Hal itu, menurut Agus, terjadi karena perbedaan aturan yang dipakai oleh auditor BPK dan penyelidik KPK.
Penyelidik KPK, ia menjelaskan, menggunakan Peraturan Presiden No.40/2014 tentang Perubahan atas Peraturan Presiden No.71/2012 tentang Penyelenggaraan Pengadaan Tanah Bagi Pembangunan untuk Kepentingan Umum.
Mereka khususnya menggunakan pasal 121 dari ketentuan tersebut yang memuat aturan pengadaan tanah untuk kepentingan umum yang luasnya tidak lebih lima hektare dapat dilakukan langsung oleh instansi yang memerlukan tanah dengan para pemegang hak atas tanah dengan cara jual beli atau tukar menukar atau cara lain yang disepakati kedua belah pihak.
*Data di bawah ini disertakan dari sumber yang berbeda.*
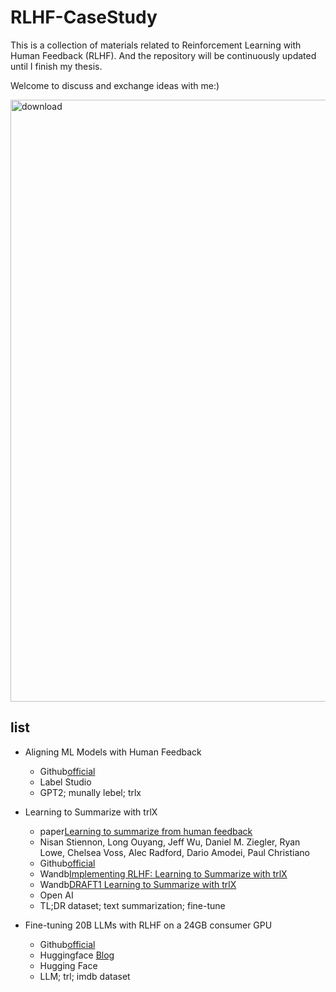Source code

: # RLHF-CaseStudy
This is a collection of materials related to Reinforcement Learning with Human Feedback (RLHF). And the repository will be continuously updated until I finish my thesis.

Welcome to  discuss and exchange ideas with me:)

<img width="963" alt="download" src="https://github.com/DDDDorwin/RLHF-CaseStudy/assets/89888473/4a2ff1da-ec86-4d30-9ffd-8a9bdbf79063">

## list
- Aligning ML Models with Human Feedback
  -  Github[official](https://github.com/HumanSignal/RLHF/tree/master)
  - Label Studio
  - GPT2; munally lebel; trlx

- Learning to Summarize with trlX
  - paper[Learning to summarize from human feedback](https://arxiv.org/abs/2009.01325)
  - Nisan Stiennon, Long Ouyang, Jeff Wu, Daniel M. Ziegler, Ryan Lowe, Chelsea Voss, Alec Radford, Dario Amodei, Paul Christiano
  - Github[official](https://github.com/openai/summarize-from-feedback/tree/master)
  - Wandb[Implementing RLHF: Learning to Summarize with trlX](https://wandb.ai/carperai/summarize_RLHF/reports/Implementing-RLHF-Learning-to-Summarize-with-trlX--VmlldzozMzAwODM2)
  - Wandb[DRAFT1 Learning to Summarize with trlX](https://wandb.ai/carperai/summarize_RLHF/reports/-DRAFT1Learning-to-Summarize-with-trlX--VmlldzozMjgwNTkx)
  - Open AI
  - TL;DR dataset; text summarization; fine-tune

- Fine-tuning 20B LLMs with RLHF on a 24GB consumer GPU
  -  Github[official](https://github.com/huggingface/blog/blob/main/trl-peft.md)
  -  Huggingface [Blog](https://huggingface.co/blog/trl-peft)
  - Hugging Face
  - LLM; trl; imdb dataset


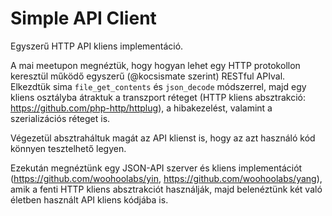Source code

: # Simple API Client

Egyszerű HTTP API kliens implementáció.

A mai meetupon megnéztük, hogy hogyan lehet egy HTTP protokollon keresztül működő egyszerű (@kocsismate szerint) RESTful APIval. Elkezdtük sima `file_get_contents` és `json_decode` módszerrel, majd egy kliens osztályba átraktuk a transzport réteget (HTTP kliens absztrakció: https://github.com/php-http/httplug), a hibakezelést, valamint a szerializációs réteget is.

Végezetül absztraháltuk magát az API klienst is, hogy az azt használó kód könnyen tesztelhető legyen.

Ezekután megnéztünk egy JSON-API szerver és kliens implementációt (https://github.com/woohoolabs/yin, https://github.com/woohoolabs/yang), amik a fenti HTTP kliens absztrakciót használják, majd belenéztünk két való életben használt API kliens kódjába is.
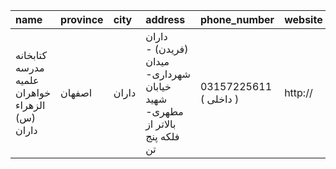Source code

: | name                                           | province   | city   | address                                                                 | phone_number           | website   |
|:-----------------------------------------------|:-----------|:-------|:------------------------------------------------------------------------|:-----------------------|:----------|
| کتابخانه مدرسه علمیه خواهران الزهراء (س) داران | اصفهان     | داران  | داران (فریدن) - میدان شهرداری- خیابان شهید مطهری- بالاتر از فلكه پنج تن | 03157225611 ( داخلی  ) | http://   |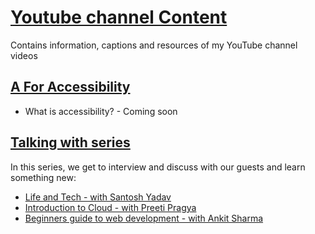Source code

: # [Youtube channel Content](https://www.youtube.com/channel/UCzv8q9-tSIQuTDzgB1BgXMQ)
Contains information, captions and resources of my YouTube channel videos

## [A For Accessibility](https://www.youtube.com/watch?v=q1nQ0VA4vYw&list=PLS4ZXsZEb51apvOoBE_HukoWpcDXnGJ7y)
- What is accessibility? - Coming soon

## [Talking with series](https://www.youtube.com/playlist?list=PLS4ZXsZEb51Ze78JH1jLxUiDLBXODuJfe)
In this series, we get to interview and discuss with our guests and learn something new:
- [Life and Tech - with Santosh Yadav](https://github.com/anuk79/youtube-content/blob/main/Talking%20with%20Series/Life_and_tech_with_Santosh/index.md)
- [Introduction to Cloud - with Preeti Pragya](https://github.com/anuk79/youtube-content/blob/main/Talking%20with%20Series/Introduction_to_cloud_with_Preeti/index.md)
- [Beginners guide to web development - with Ankit Sharma](https://github.com/anuk79/youtube-content/blob/main/Talking%20with%20Series/Beginners_guide_to_web_development_with_Ankit/index.md)

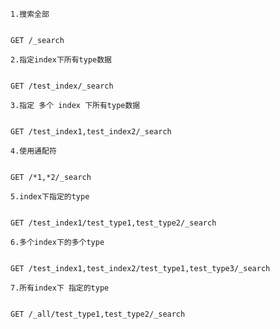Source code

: ``1.搜索全部``
<pre><code>
GET /_search
</code></pre>


``2.指定index下所有type数据``
<pre><code>
GET /test_index/_search
</code></pre>


``3.指定 多个 index 下所有type数据``
<pre><code>
GET /test_index1,test_index2/_search
</code></pre>


``4.使用通配符``
<pre><code>
GET /*1,*2/_search
</code></pre>

``5.index下指定的type``
<pre><code>
GET /test_index1/test_type1,test_type2/_search
</code></pre>

``6.多个index下的多个type``
<pre><code>
GET /test_index1,test_index2/test_type1,test_type3/_search
</code></pre>

``7.所有index下 指定的type``
<pre><code>
GET /_all/test_type1,test_type2/_search
</code></pre>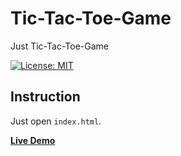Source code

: # Tic-Tac-Toe-Game
Just Tic-Tac-Toe-Game

[![License: MIT](https://img.shields.io/badge/License-MIT-yellow.svg)](https://opensource.org/licenses/MIT)

## Instruction
Just open `index.html`.

**[Live Demo](https://capwan.github.io/Tic-Tac-Toe-Game/)**
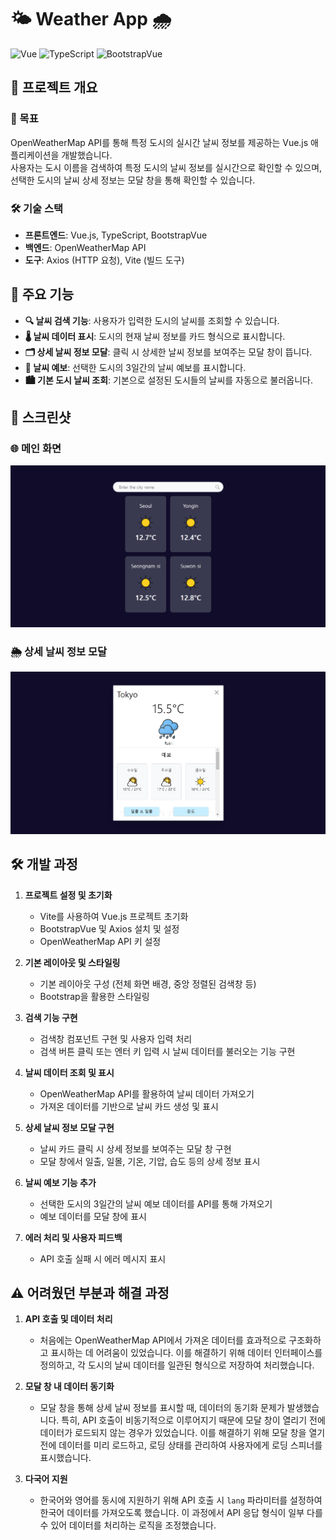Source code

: # 🌤️ Weather App 🌧️

![Vue](https://img.shields.io/badge/Vue.js-4FC08D?style=for-the-badge&logo=vue.js&logoColor=white)
![TypeScript](https://img.shields.io/badge/TypeScript-007ACC?style=for-the-badge&logo=typescript&logoColor=white)
![BootstrapVue](https://img.shields.io/badge/BootstrapVue-563D7C?style=for-the-badge&logo=bootstrap&logoColor=white)

## 🌟 프로젝트 개요

### 🎯 목표
OpenWeatherMap API를 통해 특정 도시의 실시간 날씨 정보를 제공하는 Vue.js 애플리케이션을 개발했습니다.<br>
사용자는 도시 이름을 검색하여 특정 도시의 날씨 정보를 실시간으로 확인할 수 있으며, 선택한 도시의 날씨 상세 정보는 모달 창을 통해 확인할 수 있습니다.

### 🛠️ 기술 스택
- **프론트엔드**: Vue.js, TypeScript, BootstrapVue
- **백엔드**: OpenWeatherMap API
- **도구**: Axios (HTTP 요청), Vite (빌드 도구)

## 🚀 주요 기능
- **🔍 날씨 검색 기능**: 사용자가 입력한 도시의 날씨를 조회할 수 있습니다.
- **🌡️ 날씨 데이터 표시**: 도시의 현재 날씨 정보를 카드 형식으로 표시합니다.
- **🗂️ 상세 날씨 정보 모달**: 클릭 시 상세한 날씨 정보를 보여주는 모달 창이 뜹니다.
- **📅 날씨 예보**: 선택한 도시의 3일간의 날씨 예보를 표시합니다.
- **🏙️ 기본 도시 날씨 조회**: 기본으로 설정된 도시들의 날씨를 자동으로 불러옵니다.

## 📸 스크린샷

### 🌐 메인 화면
![Main Screen](./public/images/git-main.png)

### 🌦️ 상세 날씨 정보 모달
![Weather Modal](./public/images/git-modal.png)

## 🛠️ 개발 과정

1. **프로젝트 설정 및 초기화**
    - Vite를 사용하여 Vue.js 프로젝트 초기화
    - BootstrapVue 및 Axios 설치 및 설정
    - OpenWeatherMap API 키 설정

2. **기본 레이아웃 및 스타일링**
    - 기본 레이아웃 구성 (전체 화면 배경, 중앙 정렬된 검색창 등)
    - Bootstrap을 활용한 스타일링

3. **검색 기능 구현**
    - 검색창 컴포넌트 구현 및 사용자 입력 처리
    - 검색 버튼 클릭 또는 엔터 키 입력 시 날씨 데이터를 불러오는 기능 구현

4. **날씨 데이터 조회 및 표시**
    - OpenWeatherMap API를 활용하여 날씨 데이터 가져오기
    - 가져온 데이터를 기반으로 날씨 카드 생성 및 표시

5. **상세 날씨 정보 모달 구현**
    - 날씨 카드 클릭 시 상세 정보를 보여주는 모달 창 구현
    - 모달 창에서 일출, 일몰, 기온, 기압, 습도 등의 상세 정보 표시

6. **날씨 예보 기능 추가**
    - 선택한 도시의 3일간의 날씨 예보 데이터를 API를 통해 가져오기
    - 예보 데이터를 모달 창에 표시

7. **에러 처리 및 사용자 피드백**
    - API 호출 실패 시 에러 메시지 표시

## ⚠️ 어려웠던 부분과 해결 과정

1. **API 호출 및 데이터 처리**
    - 처음에는 OpenWeatherMap API에서 가져온 데이터를 효과적으로 구조화하고 표시하는 데 어려움이 있었습니다. 이를 해결하기 위해 데이터 인터페이스를 정의하고, 각 도시의 날씨 데이터를 일관된 형식으로 저장하여 처리했습니다.

2. **모달 창 내 데이터 동기화**
    - 모달 창을 통해 상세 날씨 정보를 표시할 때, 데이터의 동기화 문제가 발생했습니다. 특히, API 호출이 비동기적으로 이루어지기 때문에 모달 창이 열리기 전에 데이터가 로드되지 않는 경우가 있었습니다. 이를 해결하기 위해 모달 창을 열기 전에 데이터를 미리 로드하고, 로딩 상태를 관리하여 사용자에게 로딩 스피너를 표시했습니다.

3. **다국어 지원**
    - 한국어와 영어를 동시에 지원하기 위해 API 호출 시 `lang` 파라미터를 설정하여 한국어 데이터를 가져오도록 했습니다. 이 과정에서 API 응답 형식이 일부 다를 수 있어 데이터를 처리하는 로직을 조정했습니다.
"Menyangkut mens rea (niat jahat) dan penyalahgunaan kewenangan, terus terang empat tahun saya menjadi hakim, surat dakwaan suka tidak jelas salahnya terdakwa di mana. Kadang perbuatan menyangkut terdakwa hanya satu kalimat itu. Kami sangat hati-hati di penyidikan dan surat dakwaan supaya dalam persidangan kita yakin apa yang kita dakwakan terbukti dan hakim tidak ragu lagi yang bersangkutan bersalah," kata Alex.
Alex mengatakan bahwa pasal 2 dan pasal 3 Undang-Undang No.31/1999 yang sudah diubah dengan Undang-Undang No.20/2001 tentang Pemberantasan Tindak Pidana Korupsi membingungkan penggunaannya.
"Pasal 2 dan 3 sangat membingungkan. Bagi hakim pasal 2 seperti keranjang sampah, perbuatan apapun bisa masuk pasal 2. Kalau dalam praktik kan pasal 2 subsidaritas masuk ke pasal 3 dan akhirnya membebaskan terdakwa dari pasal 2 karena alasan yang lucu," ujar Alex.
Kadang, lanjut dia, majelis lebih mempertimbangkan pasal 3 karena nilai kerugian negara kecil jadi dengan pertimbangan keadilan.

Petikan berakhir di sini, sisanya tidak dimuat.